Saved entries:

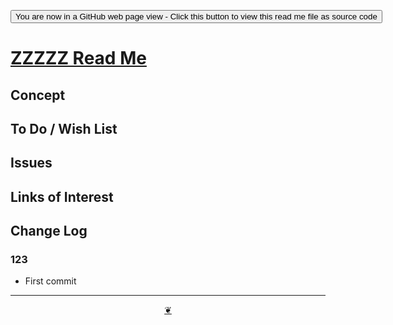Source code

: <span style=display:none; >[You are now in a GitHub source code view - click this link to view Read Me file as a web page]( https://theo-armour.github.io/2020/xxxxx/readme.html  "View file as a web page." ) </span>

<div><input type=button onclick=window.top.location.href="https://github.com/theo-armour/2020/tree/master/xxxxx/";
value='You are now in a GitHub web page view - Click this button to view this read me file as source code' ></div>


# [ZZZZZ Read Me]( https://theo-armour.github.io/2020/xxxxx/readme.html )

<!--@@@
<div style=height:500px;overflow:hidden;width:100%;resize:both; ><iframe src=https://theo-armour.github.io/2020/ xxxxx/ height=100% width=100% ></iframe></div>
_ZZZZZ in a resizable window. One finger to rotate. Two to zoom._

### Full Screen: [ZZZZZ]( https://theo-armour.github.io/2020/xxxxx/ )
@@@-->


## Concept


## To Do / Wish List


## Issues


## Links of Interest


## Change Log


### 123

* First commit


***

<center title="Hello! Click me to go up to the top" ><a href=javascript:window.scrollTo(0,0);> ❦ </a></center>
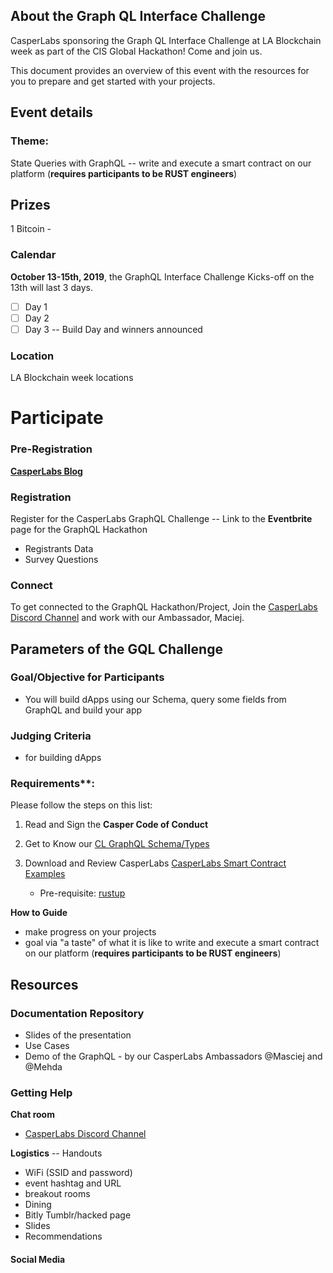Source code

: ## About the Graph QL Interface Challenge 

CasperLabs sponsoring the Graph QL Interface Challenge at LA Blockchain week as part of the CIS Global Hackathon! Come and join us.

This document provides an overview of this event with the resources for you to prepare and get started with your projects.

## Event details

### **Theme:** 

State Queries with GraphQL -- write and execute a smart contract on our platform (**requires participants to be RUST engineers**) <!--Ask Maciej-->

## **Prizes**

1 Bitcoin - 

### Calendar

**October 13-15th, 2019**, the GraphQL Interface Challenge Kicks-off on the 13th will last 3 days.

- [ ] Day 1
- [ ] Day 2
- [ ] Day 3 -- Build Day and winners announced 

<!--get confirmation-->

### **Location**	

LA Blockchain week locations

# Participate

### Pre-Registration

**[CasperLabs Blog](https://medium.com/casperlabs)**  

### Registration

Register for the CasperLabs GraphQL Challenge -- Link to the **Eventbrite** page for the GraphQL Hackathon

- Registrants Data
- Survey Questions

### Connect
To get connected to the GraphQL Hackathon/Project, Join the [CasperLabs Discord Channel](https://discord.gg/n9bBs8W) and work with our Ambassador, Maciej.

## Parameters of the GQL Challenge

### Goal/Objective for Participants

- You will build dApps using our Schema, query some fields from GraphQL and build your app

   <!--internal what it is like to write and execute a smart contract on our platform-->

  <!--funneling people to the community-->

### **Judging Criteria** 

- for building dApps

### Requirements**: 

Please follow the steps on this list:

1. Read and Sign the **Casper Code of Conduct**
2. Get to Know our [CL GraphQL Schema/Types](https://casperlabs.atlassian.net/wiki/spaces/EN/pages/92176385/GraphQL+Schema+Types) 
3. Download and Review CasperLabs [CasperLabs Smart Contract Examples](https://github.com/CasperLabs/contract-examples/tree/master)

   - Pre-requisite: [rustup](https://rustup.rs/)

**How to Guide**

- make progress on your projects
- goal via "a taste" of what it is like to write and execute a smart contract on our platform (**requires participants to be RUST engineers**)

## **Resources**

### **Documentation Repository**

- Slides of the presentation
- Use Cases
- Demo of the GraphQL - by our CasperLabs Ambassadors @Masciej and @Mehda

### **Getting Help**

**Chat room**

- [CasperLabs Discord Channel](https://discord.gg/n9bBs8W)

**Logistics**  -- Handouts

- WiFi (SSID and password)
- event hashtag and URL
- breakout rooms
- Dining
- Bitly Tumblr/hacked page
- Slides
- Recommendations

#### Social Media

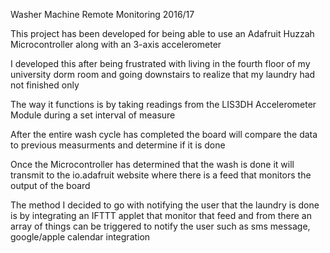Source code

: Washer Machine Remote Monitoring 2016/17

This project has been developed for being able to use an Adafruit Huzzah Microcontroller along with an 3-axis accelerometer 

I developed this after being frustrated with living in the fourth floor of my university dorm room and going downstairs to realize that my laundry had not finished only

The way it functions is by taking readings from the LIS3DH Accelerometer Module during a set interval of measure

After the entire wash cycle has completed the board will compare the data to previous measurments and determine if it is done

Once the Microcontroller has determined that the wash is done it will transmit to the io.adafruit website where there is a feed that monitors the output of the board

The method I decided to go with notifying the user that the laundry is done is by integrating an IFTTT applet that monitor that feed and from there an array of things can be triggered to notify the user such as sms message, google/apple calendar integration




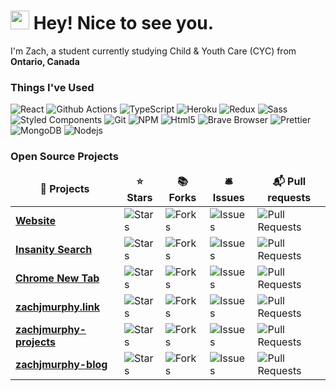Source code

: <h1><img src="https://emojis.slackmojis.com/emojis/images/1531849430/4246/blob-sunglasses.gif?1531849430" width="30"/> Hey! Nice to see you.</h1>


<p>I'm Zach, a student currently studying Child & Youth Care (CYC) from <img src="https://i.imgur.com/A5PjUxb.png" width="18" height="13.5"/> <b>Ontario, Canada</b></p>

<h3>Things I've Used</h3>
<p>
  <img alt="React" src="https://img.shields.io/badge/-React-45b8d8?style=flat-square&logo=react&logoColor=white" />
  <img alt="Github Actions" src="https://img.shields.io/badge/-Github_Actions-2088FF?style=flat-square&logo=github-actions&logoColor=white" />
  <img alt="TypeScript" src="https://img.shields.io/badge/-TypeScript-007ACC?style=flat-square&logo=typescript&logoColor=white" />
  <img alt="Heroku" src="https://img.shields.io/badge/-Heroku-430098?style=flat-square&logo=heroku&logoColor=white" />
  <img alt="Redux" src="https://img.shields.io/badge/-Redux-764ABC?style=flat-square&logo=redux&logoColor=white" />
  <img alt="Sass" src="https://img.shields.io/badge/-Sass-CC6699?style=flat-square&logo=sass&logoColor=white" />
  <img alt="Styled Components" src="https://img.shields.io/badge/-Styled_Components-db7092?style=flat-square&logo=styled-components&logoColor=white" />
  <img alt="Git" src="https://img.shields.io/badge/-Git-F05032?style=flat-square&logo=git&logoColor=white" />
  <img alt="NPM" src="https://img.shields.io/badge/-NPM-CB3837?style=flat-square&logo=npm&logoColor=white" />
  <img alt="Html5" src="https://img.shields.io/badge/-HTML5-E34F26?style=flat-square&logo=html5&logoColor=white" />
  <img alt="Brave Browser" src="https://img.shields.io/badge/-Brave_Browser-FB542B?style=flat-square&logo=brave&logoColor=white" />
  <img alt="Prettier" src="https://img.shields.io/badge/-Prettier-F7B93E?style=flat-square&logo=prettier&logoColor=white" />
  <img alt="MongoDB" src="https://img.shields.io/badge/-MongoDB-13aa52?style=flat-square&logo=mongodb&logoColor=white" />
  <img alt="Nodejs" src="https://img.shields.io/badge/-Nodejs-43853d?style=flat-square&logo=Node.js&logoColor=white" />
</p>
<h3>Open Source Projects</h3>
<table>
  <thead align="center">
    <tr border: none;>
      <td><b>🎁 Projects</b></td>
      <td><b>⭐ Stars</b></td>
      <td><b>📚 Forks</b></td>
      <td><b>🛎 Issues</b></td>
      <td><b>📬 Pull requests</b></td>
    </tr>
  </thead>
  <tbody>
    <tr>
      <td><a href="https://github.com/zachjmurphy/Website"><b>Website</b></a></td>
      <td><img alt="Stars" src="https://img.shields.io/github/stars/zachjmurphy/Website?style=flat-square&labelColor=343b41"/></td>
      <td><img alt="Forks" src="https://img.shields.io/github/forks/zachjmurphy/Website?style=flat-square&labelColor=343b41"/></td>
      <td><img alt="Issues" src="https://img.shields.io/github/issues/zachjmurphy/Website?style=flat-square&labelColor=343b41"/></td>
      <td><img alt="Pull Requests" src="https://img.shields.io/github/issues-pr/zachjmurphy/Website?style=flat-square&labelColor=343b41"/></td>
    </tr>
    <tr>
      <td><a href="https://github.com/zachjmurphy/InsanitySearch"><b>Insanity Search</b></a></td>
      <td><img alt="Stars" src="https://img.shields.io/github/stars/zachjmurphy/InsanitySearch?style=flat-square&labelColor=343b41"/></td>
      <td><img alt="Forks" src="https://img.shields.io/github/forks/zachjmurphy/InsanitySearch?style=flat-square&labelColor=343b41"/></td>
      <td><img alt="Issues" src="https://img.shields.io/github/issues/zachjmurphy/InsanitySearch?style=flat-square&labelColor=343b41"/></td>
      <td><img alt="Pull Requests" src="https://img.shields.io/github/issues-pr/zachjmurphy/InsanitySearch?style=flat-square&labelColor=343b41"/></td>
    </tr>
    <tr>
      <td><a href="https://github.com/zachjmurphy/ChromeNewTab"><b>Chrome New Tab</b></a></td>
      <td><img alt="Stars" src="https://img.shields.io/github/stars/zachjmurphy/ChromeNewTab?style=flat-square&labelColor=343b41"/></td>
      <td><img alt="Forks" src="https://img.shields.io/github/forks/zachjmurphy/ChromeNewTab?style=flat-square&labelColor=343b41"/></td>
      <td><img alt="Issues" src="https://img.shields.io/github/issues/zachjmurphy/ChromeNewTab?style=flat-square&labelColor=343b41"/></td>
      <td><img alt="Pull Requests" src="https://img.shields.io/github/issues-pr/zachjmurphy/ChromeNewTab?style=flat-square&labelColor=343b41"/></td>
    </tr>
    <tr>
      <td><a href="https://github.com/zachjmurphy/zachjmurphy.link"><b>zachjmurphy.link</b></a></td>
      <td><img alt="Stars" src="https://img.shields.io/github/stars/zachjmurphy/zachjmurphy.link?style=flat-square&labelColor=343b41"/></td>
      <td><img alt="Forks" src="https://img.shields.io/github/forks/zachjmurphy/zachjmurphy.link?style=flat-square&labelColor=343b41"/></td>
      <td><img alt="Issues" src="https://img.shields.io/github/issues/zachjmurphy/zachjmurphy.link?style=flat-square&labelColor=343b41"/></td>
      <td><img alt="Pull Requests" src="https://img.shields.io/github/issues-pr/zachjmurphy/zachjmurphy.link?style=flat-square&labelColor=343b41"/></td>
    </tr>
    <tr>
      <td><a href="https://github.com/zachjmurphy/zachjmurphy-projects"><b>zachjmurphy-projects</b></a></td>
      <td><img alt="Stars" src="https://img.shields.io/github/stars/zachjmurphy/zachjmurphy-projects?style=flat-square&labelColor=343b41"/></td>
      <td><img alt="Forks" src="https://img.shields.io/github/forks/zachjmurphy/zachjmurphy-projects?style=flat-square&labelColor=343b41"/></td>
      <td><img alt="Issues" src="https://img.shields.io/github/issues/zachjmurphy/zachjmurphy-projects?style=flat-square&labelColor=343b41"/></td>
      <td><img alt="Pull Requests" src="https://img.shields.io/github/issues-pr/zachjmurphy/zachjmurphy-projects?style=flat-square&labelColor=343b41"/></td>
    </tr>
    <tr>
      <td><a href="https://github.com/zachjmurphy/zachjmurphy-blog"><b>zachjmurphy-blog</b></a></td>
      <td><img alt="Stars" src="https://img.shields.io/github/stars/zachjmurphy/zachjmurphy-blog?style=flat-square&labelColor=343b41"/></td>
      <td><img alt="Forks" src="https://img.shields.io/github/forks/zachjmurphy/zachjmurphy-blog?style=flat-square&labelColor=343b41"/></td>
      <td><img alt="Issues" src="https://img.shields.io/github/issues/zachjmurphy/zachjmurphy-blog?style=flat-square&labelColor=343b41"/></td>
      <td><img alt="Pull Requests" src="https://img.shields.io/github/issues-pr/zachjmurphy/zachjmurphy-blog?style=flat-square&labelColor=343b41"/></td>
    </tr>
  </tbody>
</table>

**WORK TO BE COMPLETED**
Lines holding "height" in the data above: copy each of them.

**SOLUTION TO THIS TASK**
<div style=height:500px;overflow:hidden;width:100%;resize:both; ><iframe src=https://theo-armour.github.io/2020/ xxxxx/ height=100% width=100% ></iframe></div>
<p>I'm Zach, a student currently studying Child & Youth Care (CYC) from <img src="https://i.imgur.com/A5PjUxb.png" width="18" height="13.5"/> <b>Ontario, Canada</b></p>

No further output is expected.